Beim Auschecken fragt Herrchen, ob der Küchenchef wegen der Salzburger Festspielwoche Urlaub habe oder schon verstorben sei, und erfährt, dass dieser "normal" gearbeitet habe. Warum Herrchen sich nicht früher über das Essen beschwert habe, erklärt er damit, dass er das Essen fast allabendlich zum größten Teil habe zurückgehen lassen, was die Kellnerinen mit zynisch wirkendem "War alles recht?!" quittiert hätten, und der Chef des Hauses, den man nur vom Prospektfoto kenne, habe sich nicht einmal blicken lassen. Als Trost, Entschuldigung oder Wiedergutmachung gab es zum Abschied eine Flasche Rotwein. Wenn ich das Gespräch vorne im Auto richtig verstanden habe, werde ich zu meinen Lebzeiten sicher nicht wieder nach Faistenau kommen.

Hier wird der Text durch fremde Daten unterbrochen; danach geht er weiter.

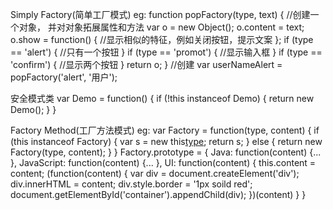 Simply Factory(简单工厂模式)
eg: function popFactory(type, text) {
        //创建一个对象， 并对对象拓展属性和方法
        var o = new Object();
        o.content = text;
        o.show = function() {
            //显示相似的特征，例如关闭按钮，提示文案
        };
        if (type == 'alert') {
            //只有一个按钮
        }
        if (type == 'promot') {
            //显示输入框
        }
        if (type == 'confirm') {
            //显示两个按钮
        }
        return o;
    }
    //创建
var userNameAlert = popFactory('alert', '用户');

安全模式类
var Demo = function() {
    if (!this instanceof Demo) {
        return new Demo();
    }
}

Factory Method(工厂方法模式)
eg: var Factory = function(type, content) {
    if (this instanceof Factory) {
        var s = new this[type](content);
        return s;
    } else {
        return new Factory(type, content);
    }
}
Factory.prototype = {
    Java: function(content) {... },
    JavaScript: function(content) {... },
    UI: function(content) {
        this.content = content;
        (function(content) {
            var div = document.createElement('div');
            div.innerHTML = content;
            div.style.border = '1px soild red';
            document.getElementById('container').appendChild(div);
        })(content)
    }
}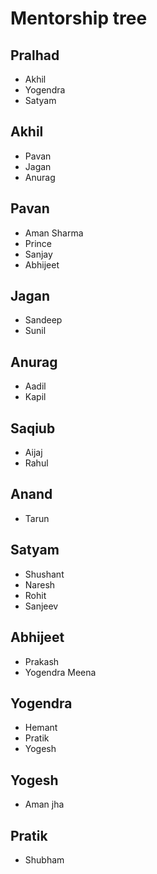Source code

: # Mentorship tree

## Pralhad
- Akhil
- Yogendra
- Satyam

## Akhil
- Pavan
- Jagan
- Anurag

## Pavan 
- Aman Sharma
- Prince
- Sanjay
- Abhijeet

## Jagan
- Sandeep
- Sunil

## Anurag
- Aadil
- Kapil

## Saqiub
- Aijaj
- Rahul

## Anand
- Tarun

## Satyam 
- Shushant
- Naresh
- Rohit
- Sanjeev

## Abhijeet
- Prakash
- Yogendra Meena

## Yogendra
- Hemant
- Pratik 
- Yogesh

## Yogesh
- Aman jha

## Pratik 
- Shubham 

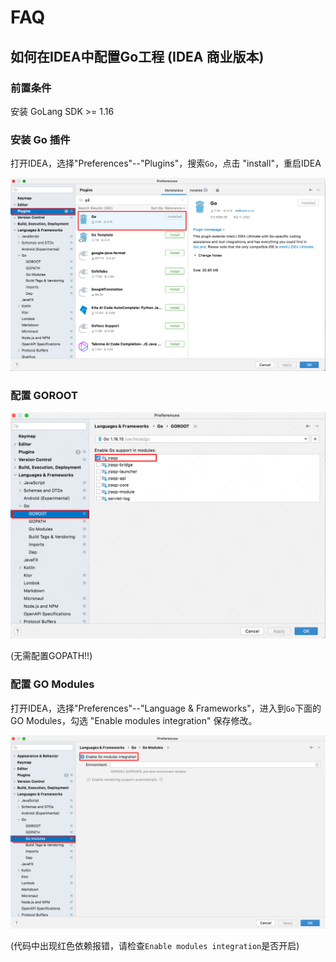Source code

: # FAQ


## 如何在IDEA中配置Go工程 (IDEA 商业版本)

###  前置条件

安装 GoLang SDK >= 1.16

### 安装 Go 插件
打开IDEA，选择"Preferences"--"Plugins"，搜索`Go`，点击 "install"，重启IDEA

![install](./image/go-plugin-install.png)

### 配置 GOROOT

![GOROOT](./image/GOROOT.png)

(无需配置GOPATH!!)

### 配置 GO Modules

打开IDEA，选择"Preferences"--"Language & Frameworks"，进入到`Go`下面的GO Modules，勾选 "Enable modules integration" 保存修改。

![Modules](./image/Modules.png)

(代码中出现红色依赖报错，请检查`Enable modules integration`是否开启)



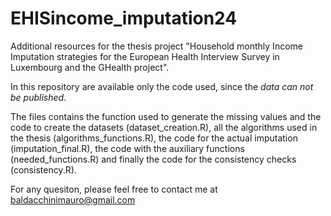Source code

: # EHISincome_imputation24
Additional resources for the thesis project "Household monthly Income Imputation strategies for the European Health Interview Survey in Luxembourg and the GHealth project".

In this repository are available only the code used, since the *data can not be published*.
 
The files contains the function used to generate the missing values and the code to create the datasets (dataset_creation.R), all the algorithms used in the thesis (algorithms_functions.R), the code for the actual imputation (imputation_final.R), the code with the auxiliary functions (needed_functions.R) and finally the code for the consistency checks (consistency.R).

For any quesiton, please feel free to contact me at baldacchinimauro@gmail.com
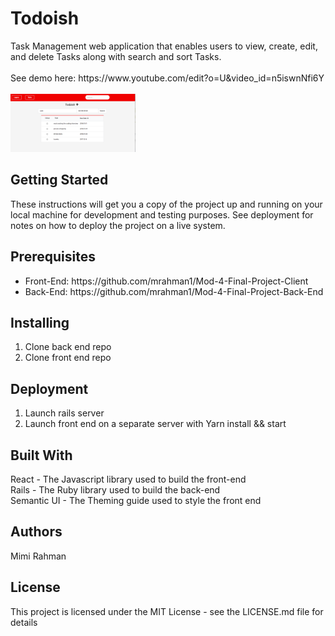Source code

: <h1> Todoish </h1>
Task Management web application that enables users to view, create, edit, and delete Tasks along with search and sort Tasks. <br/>
<br/>
See demo here: https://www.youtube.com/edit?o=U&video_id=n5iswnNfi6Y <br/>
<br/>

<img src = "./public/screenshot.png" style="width:200px"/>

<h2> Getting Started </h2>
These instructions will get you a copy of the project up and running on your local machine for development and testing purposes. See deployment for notes on how to deploy the project on a live system. <br/>

<h2> Prerequisites </h2>
<ul>
  <li> Front-End: https://github.com/mrahman1/Mod-4-Final-Project-Client </li>
  <li> Back-End: https://github.com/mrahman1/Mod-4-Final-Project-Back-End </li>
</ul>

<h2> Installing </h2>
<ol>
  <li> Clone back end repo </li>
  <li> Clone front end repo </li>
</ol>


<h2> Deployment </h2>
<ol>
  <li> Launch rails server </li>
  <li> Launch front end on a separate server with Yarn install && start </li>
</ol>

<h2> Built With </h2>
React - The Javascript library used to build the front-end <br/>
Rails - The Ruby library used to build the back-end <br/>
Semantic UI - The Theming guide used to style the front end <br/>

<h2> Authors </h2>
Mimi Rahman

<h2> License </h2>
This project is licensed under the MIT License - see the LICENSE.md file for details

Aber das nächste Ziel habe ich sofort erkannt, als der Wagen in die Sackgasse abbog: Frauchens Zuhause.
Hier stimmt die Küche, und das nicht nur für die Zweibeiner! Frauchens Vater hat immer etwas Leckeres für mich und auch ihre Mutter läßt mich gerne probieren (Bild 14). Die Zucchini hat mir allerdings nicht so richtig geschmeckt; die eigens für mich gekochten Kartoffeln finde ich viel besser. Spazierengehen wird dagegen immer schwieriger, weil immer mehr Häuser die Felder verdrängen und im Wald immer neue Zäune gezogen werden.

Heute liege ich wieder verschlafen unter meinem Schreibtisch, Frauchen ist im Büro, Herrchen tippt an meiner Seite und ich erhole mich von unendlich vielen Streicheleinheiten, Fellpflegestunden und anderen Genusseinheiten. Das ist auch wieder schön.